Source: Associated Press
Date: May 18, 2018
Associated Press reports that, since last spring, Chinese authorities in the region of Xinjiang have imprisoned large numbers of Muslim Chinese in mass internment camps, where detainees are made to disavow their Islamic beliefs, criticize themselves and their loved ones and give thanks to the ruling Communist Party. Those who most vigorously do so are rewarded, and those who refuse to do what they are told are punished with solitary confinement, beatings, and food deprivation.
The US State Department estimated those being held were in the camps “at the very least in the tens of thousands.” A Turkey-based TV station run by Xinjiang exiles said almost 900,000 were detained, citing leaked government documents.
The camps have expanded rapidly over the past year, with almost no judicial process or legal paperwork. The internment program aims to rewire the political thinking of detainees, erase their Islamic beliefs and reshape their very identities. A US commission on China last month called the detention campaign in Xinjiang as “the largest mass incarceration of a minority population in the world today.”

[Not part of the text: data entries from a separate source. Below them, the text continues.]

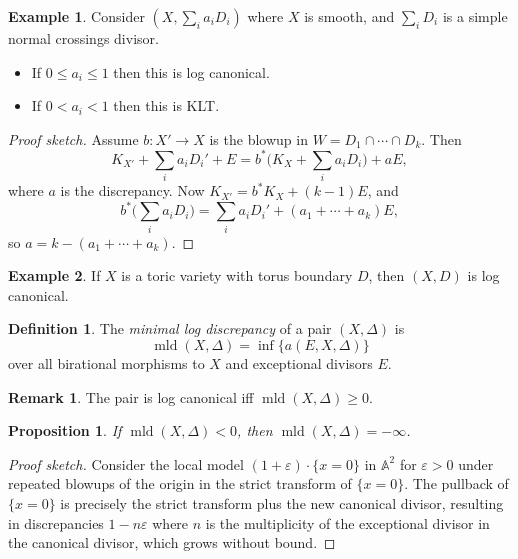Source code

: \documentclass{article}
\newtheorem*{proposition}{Proposition}
\theoremstyle{definition}
\newtheorem*{definition}{Definition}
\newtheorem*{example}{Example}
\newtheorem*{remark}{Remark}
\DeclareMathOperator{\mld}{mld}
\newcommand{\A}{\mathbb{A}}
\begin{document}
\begin{example}
    Consider $(X,\sum_ia_iD_i)$ where $X$ is smooth, and $\sum_iD_i$ is a simple
    normal crossings divisor.
    \begin{itemize}
        \item If $0\le a_i\le1$ then this is log canonical.
        \item If $0<a_i<1$ then this is KLT.
    \end{itemize}
    \begin{proof}[Proof sketch]
        Assume $b:X'\to X$ is the blowup in $W=D_1\cap\cdots\cap D_k$. Then
        \begin{equation*}
            K_{X'} + \sum_ia_iD_i' + E
                = b^*\biggl(K_X + \sum_ia_iD_i\biggr) + aE,
        \end{equation*}
        where $a$ is the discrepancy. Now $K_{X'}=b^*K_X+(k-1)E$, and
        \begin{equation*}
            b^*\biggl(\sum_ia_iD_i\biggr) = \sum_ia_iD_i' + (a_1+\cdots+a_k)E,
        \end{equation*}
        so $a=k-(a_1+\cdots+a_k)$.
    \end{proof}
\end{example}

\begin{example}
    If $X$ is a toric variety with torus boundary $D$, then $(X,D)$ is log
    canonical.
\end{example}

\begin{definition}
    The \emph{minimal log discrepancy} of a pair $(X,\Delta)$ is
    \begin{equation*}
        \mld(X,\Delta) = \inf\{a(E,X,\Delta)\}
    \end{equation*}
    over all birational morphisms to $X$ and exceptional divisors $E$.
\end{definition}

\begin{remark}
    The pair is log canonical iff $\mld(X,\Delta)\ge0$.
\end{remark}

\begin{proposition}
    If $\mld(X,\Delta)<0$, then $\mld(X,\Delta)=-\infty$.
\end{proposition}

\begin{proof}[Proof sketch]
    Consider the local model $(1+\varepsilon)\cdot\{x=0\}$ in $\A^2$ for
    $\varepsilon>0$ under repeated blowups of the origin in the strict transform
    of $\{x=0\}$. The pullback of $\{x=0\}$ is precisely the strict transform
    plus the new canonical divisor, resulting in discrepancies $1-n\varepsilon$
    where $n$ is the multiplicity of the exceptional divisor in the canonical
    divisor, which grows without bound.
\end{proof}
\end{document}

Chinese officials have largely avoided commenting on the camps, but some are quoted in state media as saying ideological changes are needed to fight separatism and Islamic extremism. Asked to comment on the camps, China’s foreign ministry said it “had not heard” of the situation. China’s top prosecutor, Zhang Jun, urged Xinjiang’s authorities this month to extensively expand what the government calls “transformation through education” in an “all-out effort” to fight extremism.